#### Required action
Your answer should be the lines below from the one holding "method should traverse" through the one holding "Requests are created", copied exactly and with nothing else.

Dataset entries
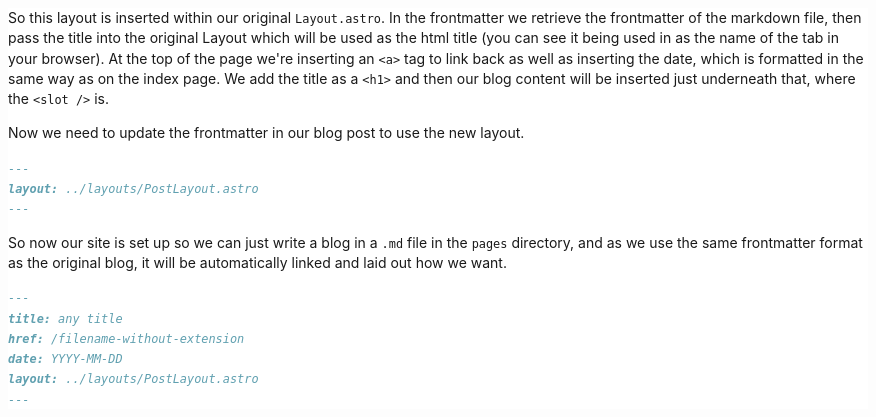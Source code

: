 So this layout is inserted within our original ```Layout.astro```. In the frontmatter we retrieve the frontmatter of the markdown file, then pass the title  into the original Layout which
will be used as the html title (you can see it being used in as the name of the tab in your browser). At the top of the page we're inserting an ```<a>``` tag to link back as well as inserting the date,
which is formatted in the same way as on the index page. We add the title as a ```<h1>``` and then our blog content will be inserted just underneath that, where the ```<slot />``` is.

Now we need to update the frontmatter in our blog post to use the new layout.

```markdown
---
layout: ../layouts/PostLayout.astro
---
```

So now our site is set up so we can just write a blog in a ```.md``` file in the ```pages``` directory, and as we use the same frontmatter format as the original blog,
it will be automatically linked and laid out how we want.

```markdown
---
title: any title
href: /filename-without-extension
date: YYYY-MM-DD
layout: ../layouts/PostLayout.astro
---
```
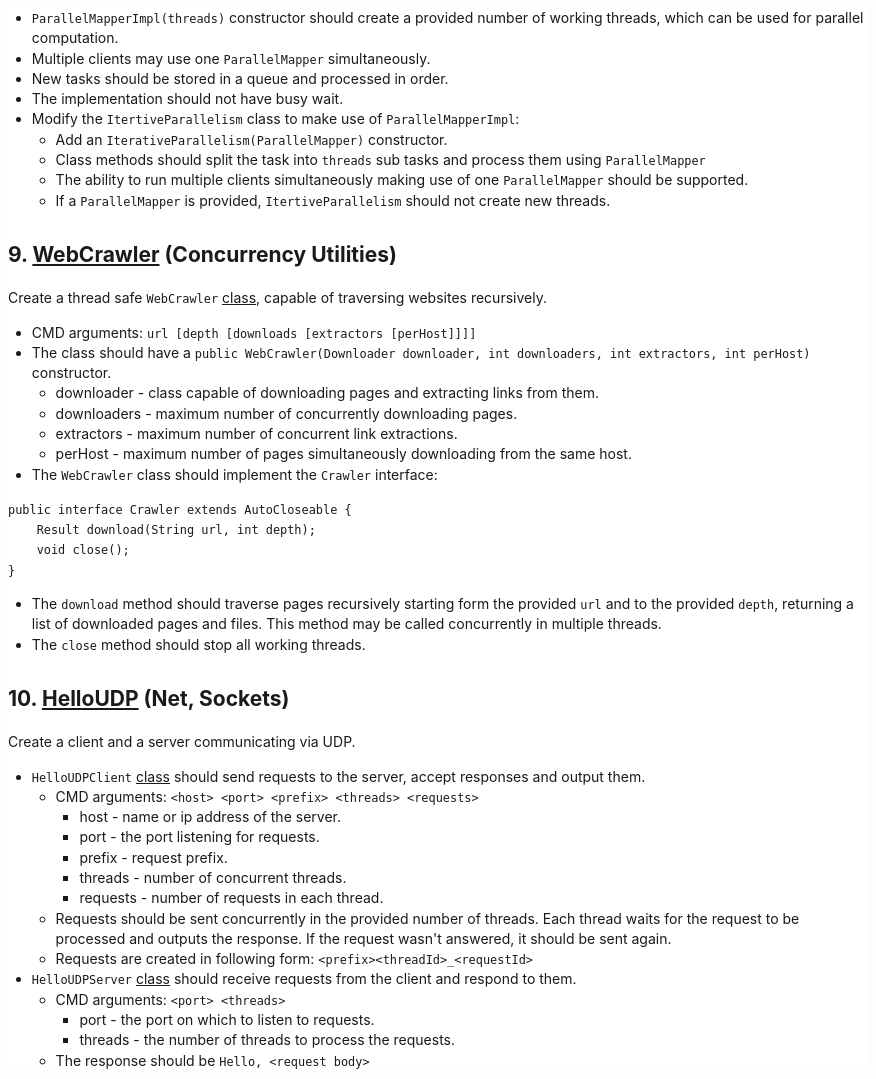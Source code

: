 * ```ParallelMapperImpl(threads)``` constructor should create a provided number of working threads, which can be used
for parallel computation.
* Multiple clients may use one ```ParallelMapper``` simultaneously.
* New tasks should be stored in a queue and processed in order.
* The implementation should not have busy wait.
* Modify the ```ItertiveParallelism``` class to make use of ```ParallelMapperImpl```:
    * Add an ```IterativeParallelism(ParallelMapper)``` constructor.
    * Class methods should split the task into ```threads``` sub tasks and process them using ```ParallelMapper```
    * The ability to run multiple clients simultaneously making use of one ```ParallelMapper``` should be supported.
    * If a ```ParallelMapper``` is provided, ```ItertiveParallelism``` should not create new threads.
    
## 9. [WebCrawler](https://github.com/andrey-star/itmo-labs/tree/master/Advanced%20Java/WebCrawler/ru.ifmo.rain.starodubtsev.crawler) (Concurrency Utilities)
Create a thread safe ```WebCrawler``` [class](https://github.com/andrey-star/itmo-labs/blob/master/Advanced%20Java/WebCrawler/ru.ifmo.rain.starodubtsev.crawler/ru/ifmo/rain/starodubtsev/crawler/WebCrawler.java), capable of traversing websites recursively.
* CMD arguments: ```url [depth [downloads [extractors [perHost]]]]```
* The class should have a ```public WebCrawler(Downloader downloader, int downloaders, int extractors, int perHost)``` constructor.
    * downloader - class capable of downloading pages and extracting links from them.
    * downloaders - maximum number of concurrently downloading pages.
    * extractors - maximum number of concurrent link extractions.
    * perHost - maximum number of pages simultaneously downloading from the same host.
* The ```WebCrawler``` class should implement the ```Crawler``` interface:
```
public interface Crawler extends AutoCloseable {
    Result download(String url, int depth);
    void close();
}
``` 
* The ```download``` method should traverse pages recursively starting form the provided ```url``` 
and to the provided ```depth```, returning a list of downloaded pages and files. This method may be called concurrently in multiple threads.
* The ```close``` method should stop all working threads. 

## 10. [HelloUDP](https://github.com/andrey-star/itmo-labs/tree/master/Advanced%20Java/HelloUDP/ru.ifmo.rain.starodubtsev.hello) (Net, Sockets)
Create a client and a server communicating via UDP.
* ```HelloUDPClient``` [class](https://github.com/andrey-star/itmo-labs/blob/master/Advanced%20Java/HelloUDP/ru.ifmo.rain.starodubtsev.hello/ru/ifmo/rain/starodubtsev/hello/HelloUDPClient.java) should send requests to the server, accept responses and output them.
    * CMD arguments: ```<host> <port> <prefix> <threads> <requests>```
        * host - name or ip address of the server.
        * port - the port listening for requests.
        * prefix - request prefix.
        * threads - number of concurrent threads.
        * requests - number of requests in each thread.
    * Requests should be sent concurrently in the provided number of threads. 
    Each thread waits for the request to be processed and outputs the response. If the request wasn't answered, it should be sent again.
    * Requests are created in following form: ```<prefix><threadId>_<requestId>```
* ```HelloUDPServer``` [class](https://github.com/andrey-star/itmo-labs/blob/master/Advanced%20Java/HelloUDP/ru.ifmo.rain.starodubtsev.hello/ru/ifmo/rain/starodubtsev/hello/HelloUDPServer.java) should receive requests from the client and respond to them.
    * CMD arguments: ```<port> <threads>```
        * port - the port on which to listen to requests.
        * threads - the number of threads to process the requests.
    * The response should be ```Hello, <request body>```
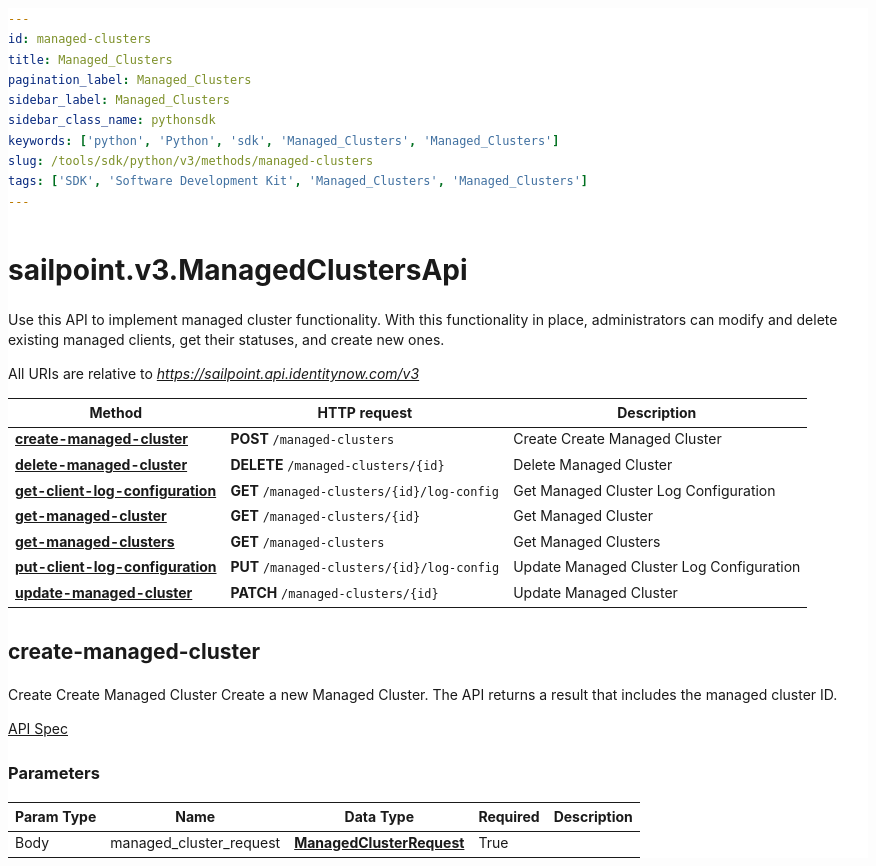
 ```yaml
---
id: managed-clusters
title: Managed_Clusters
pagination_label: Managed_Clusters
sidebar_label: Managed_Clusters
sidebar_class_name: pythonsdk
keywords: ['python', 'Python', 'sdk', 'Managed_Clusters', 'Managed_Clusters'] 
slug: /tools/sdk/python/v3/methods/managed-clusters
tags: ['SDK', 'Software Development Kit', 'Managed_Clusters', 'Managed_Clusters']
---
```


# sailpoint.v3.ManagedClustersApi
  Use this API to implement managed cluster functionality. 
With this functionality in place, administrators can modify and delete existing managed clients, get their statuses, and create new ones. 
 
All URIs are relative to *https://sailpoint.api.identitynow.com/v3*

Method | HTTP request | Description
------------- | ------------- | -------------
[**create-managed-cluster**](#create-managed-cluster) | **POST** `/managed-clusters` | Create Create Managed Cluster
[**delete-managed-cluster**](#delete-managed-cluster) | **DELETE** `/managed-clusters/{id}` | Delete Managed Cluster
[**get-client-log-configuration**](#get-client-log-configuration) | **GET** `/managed-clusters/{id}/log-config` | Get Managed Cluster Log Configuration
[**get-managed-cluster**](#get-managed-cluster) | **GET** `/managed-clusters/{id}` | Get Managed Cluster
[**get-managed-clusters**](#get-managed-clusters) | **GET** `/managed-clusters` | Get Managed Clusters
[**put-client-log-configuration**](#put-client-log-configuration) | **PUT** `/managed-clusters/{id}/log-config` | Update Managed Cluster Log Configuration
[**update-managed-cluster**](#update-managed-cluster) | **PATCH** `/managed-clusters/{id}` | Update Managed Cluster


## create-managed-cluster
Create Create Managed Cluster
Create a new Managed Cluster.
The API returns a result that includes the managed cluster ID.

[API Spec](https://developer.sailpoint.com/docs/api/v3/create-managed-cluster)

### Parameters 

Param Type | Name | Data Type | Required  | Description
------------- | ------------- | ------------- | ------------- | ------------- 
 Body  | managed_cluster_request | [**ManagedClusterRequest**](../models/managed-cluster-request) | True  |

#### Your response
* The ```download``` method should traverse pages recursively starting form the provided ```url``` 
and to the provided ```depth```, returning a list of downloaded pages and files. This method may be called concurrently in multiple threads.
* The ```close``` method should stop all working threads. 

## 10. [HelloUDP](https://github.com/andrey-star/itmo-labs/tree/master/Advanced%20Java/HelloUDP/ru.ifmo.rain.starodubtsev.hello) (Net, Sockets)
Create a client and a server communicating via UDP.
* ```HelloUDPClient``` [class](https://github.com/andrey-star/itmo-labs/blob/master/Advanced%20Java/HelloUDP/ru.ifmo.rain.starodubtsev.hello/ru/ifmo/rain/starodubtsev/hello/HelloUDPClient.java) should send requests to the server, accept responses and output them.
    * CMD arguments: ```<host> <port> <prefix> <threads> <requests>```
        * host - name or ip address of the server.
        * port - the port listening for requests.
        * prefix - request prefix.
        * threads - number of concurrent threads.
        * requests - number of requests in each thread.
    * Requests should be sent concurrently in the provided number of threads. 
    Each thread waits for the request to be processed and outputs the response. If the request wasn't answered, it should be sent again.
    * Requests are created in following form: ```<prefix><threadId>_<requestId>```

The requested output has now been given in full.